The crowd groaned and a 98-mph reading flashed on the scoreboard.
"Yeah, I saw that one," Jimenez said.
"That was pretty impressive," Indians manager Manny Acta said.
It was impressive, because one of the biggest mysteries this season has been the disappearance of Jimenez's high-velocity fastball. The righty still features one of the the top heaters in the game in terms of average pitch speed, but it has not had the same life it showed in each of the past two years.
In his six-inning showing for the Indians (72-72), who split the four-game set on the South Side, Jimenez averaged more than 94 mph with both his four-seam and two-seam fastballs. That is up from the 93.4 average he carried into the outing and was the first time since joining the Tribe that he was able to consistently reach back for added oomph.

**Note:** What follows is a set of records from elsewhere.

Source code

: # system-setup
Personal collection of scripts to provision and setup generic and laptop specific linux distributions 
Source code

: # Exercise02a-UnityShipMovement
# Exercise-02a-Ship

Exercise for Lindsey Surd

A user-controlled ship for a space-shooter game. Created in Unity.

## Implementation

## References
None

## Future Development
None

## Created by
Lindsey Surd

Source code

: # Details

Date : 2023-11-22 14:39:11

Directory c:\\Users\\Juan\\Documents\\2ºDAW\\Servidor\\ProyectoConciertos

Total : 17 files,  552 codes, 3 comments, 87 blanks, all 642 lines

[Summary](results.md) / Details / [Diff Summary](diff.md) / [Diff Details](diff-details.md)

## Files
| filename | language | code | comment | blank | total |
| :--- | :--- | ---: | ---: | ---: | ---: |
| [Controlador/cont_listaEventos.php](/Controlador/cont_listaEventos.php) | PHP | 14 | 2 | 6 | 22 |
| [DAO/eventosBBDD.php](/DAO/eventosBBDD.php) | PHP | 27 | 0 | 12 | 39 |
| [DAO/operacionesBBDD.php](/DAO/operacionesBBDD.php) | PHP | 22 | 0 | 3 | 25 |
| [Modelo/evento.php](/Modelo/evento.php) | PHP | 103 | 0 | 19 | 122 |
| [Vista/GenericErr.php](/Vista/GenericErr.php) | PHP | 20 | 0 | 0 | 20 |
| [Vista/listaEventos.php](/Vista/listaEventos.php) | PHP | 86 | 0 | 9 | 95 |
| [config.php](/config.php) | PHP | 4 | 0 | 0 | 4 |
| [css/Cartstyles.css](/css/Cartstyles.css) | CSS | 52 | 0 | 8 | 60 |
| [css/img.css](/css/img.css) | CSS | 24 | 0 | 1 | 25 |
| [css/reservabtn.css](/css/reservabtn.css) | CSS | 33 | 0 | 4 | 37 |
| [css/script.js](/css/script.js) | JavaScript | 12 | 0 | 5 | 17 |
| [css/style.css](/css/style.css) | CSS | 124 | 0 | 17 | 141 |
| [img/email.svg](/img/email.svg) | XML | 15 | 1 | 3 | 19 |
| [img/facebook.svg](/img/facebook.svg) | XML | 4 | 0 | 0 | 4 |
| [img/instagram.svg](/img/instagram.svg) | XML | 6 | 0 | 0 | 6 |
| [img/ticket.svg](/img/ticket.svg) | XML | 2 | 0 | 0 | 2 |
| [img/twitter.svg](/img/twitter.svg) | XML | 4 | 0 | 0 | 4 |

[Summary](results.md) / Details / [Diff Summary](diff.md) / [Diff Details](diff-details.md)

"Jimenez was erratic with his command, but he had pretty good stuff," Acta said. "We saw the fastball whenever he had to go get it. We even saw 98 mph today, so that was encouraging to see. Today I think was the first time where he showed it with more consistency.
"I've seen a few games where he does it for a couple of innings, and then it disappears and he goes to his sinker and breaking balls and comes back maybe for a hitter or two. But today, he was pretty consistent with it."
As a result, the White Sox (73-72) were only able to manage two runs -- both coming via fielder's choice groundouts in the third inning -- during Jimenez's time on the hill. The righty issued five walks (the fourth time he has issued at least that many in a start this season), but he limited the damage with two strikeouts and 11 outs on ground balls.
"I felt good out there," Jimenez said. "I only had a couple innings where I couldn't find the strike zone. I was trying to throw too many breaking balls. I couldn't control it. I wasn't throwing the breaking ball for a strike. That was my mistake. That's why I walked so many guys."
It was not the prettiest performance for Jimenez, who was acquired in a blockbuster trade with the Rockies on July 31, but it was effective. Chicago loaded the bases with three walks in the fourth inning, but it came away empty handed. The White Sox also drove Jimenez's pitch count to 105, but the starter did not cave.
"Jimenez threw 100 pitches," White Sox manager Ozzie Guillen said. "I never see a guy throw 100 pitches and only score two runs. The pitching coach went out there almost every other inning. But we didn't have the big hit. We had the people on base, and worked the count pretty well, but we came up short."
Jimenez (9-11 overall, 3-2 with the Indians) owed much to the lower third of Cleveland's lineup for his latest win.
Luis Valbuena, Trevor Crowe and Lou Marson -- Nos. 7-9 in the Tribe's order -- combined for seven hits and four RBIs for Cleveland. Crowe and Marson sparked a three-run push against White Sox starter Zach Stewart and Valbuena helped the Indians to a 4-2 lead with a solo homer off Will Ohman in the sixth.
An RBI single from Jason Donald, followed by a two-run double off the bat of Carlos Santana, helped the Indians tack on three insurance runs in the eighth.
"Any time the guy in front of you puts up a good at-bat," said Crowe, "you kind of feed off that a little bit."
Perhaps Jimenez can build off his latest effort, too.
"He kind of had more trust on his fastball," Acta said. "You could see why. I mean, it had some giddyup today. It's good. He's had more good [starts] than bad ones and that's all we can ask going forward until the end of this season."